EXERCISE MATERIALS >>

+-------+

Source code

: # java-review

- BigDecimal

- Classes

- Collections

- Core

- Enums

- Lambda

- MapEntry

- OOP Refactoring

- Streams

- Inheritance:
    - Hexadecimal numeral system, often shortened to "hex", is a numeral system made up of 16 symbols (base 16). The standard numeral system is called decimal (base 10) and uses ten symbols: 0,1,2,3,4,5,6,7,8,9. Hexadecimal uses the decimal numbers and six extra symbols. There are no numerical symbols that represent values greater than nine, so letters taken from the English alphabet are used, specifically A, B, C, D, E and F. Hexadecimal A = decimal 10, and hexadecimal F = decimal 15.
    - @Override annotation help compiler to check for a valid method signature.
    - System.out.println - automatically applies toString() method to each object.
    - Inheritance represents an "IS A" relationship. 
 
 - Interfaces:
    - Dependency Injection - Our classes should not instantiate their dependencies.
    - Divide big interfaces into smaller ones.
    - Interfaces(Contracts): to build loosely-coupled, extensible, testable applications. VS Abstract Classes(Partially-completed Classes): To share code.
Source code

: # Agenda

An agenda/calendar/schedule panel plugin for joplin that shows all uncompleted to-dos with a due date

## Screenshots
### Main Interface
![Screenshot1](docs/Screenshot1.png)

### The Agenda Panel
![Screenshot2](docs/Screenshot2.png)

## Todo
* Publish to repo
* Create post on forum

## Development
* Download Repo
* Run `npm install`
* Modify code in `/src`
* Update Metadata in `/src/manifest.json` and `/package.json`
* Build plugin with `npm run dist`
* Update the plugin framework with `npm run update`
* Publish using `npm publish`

+-------+

TASK >> Search the data for the string "with". List each line that has it.

RESPONSE >>
An agenda/calendar/schedule panel plugin for joplin that shows all uncompleted to-dos with a due date
* Build plugin with `npm run dist`
* Update the plugin framework with `npm run update`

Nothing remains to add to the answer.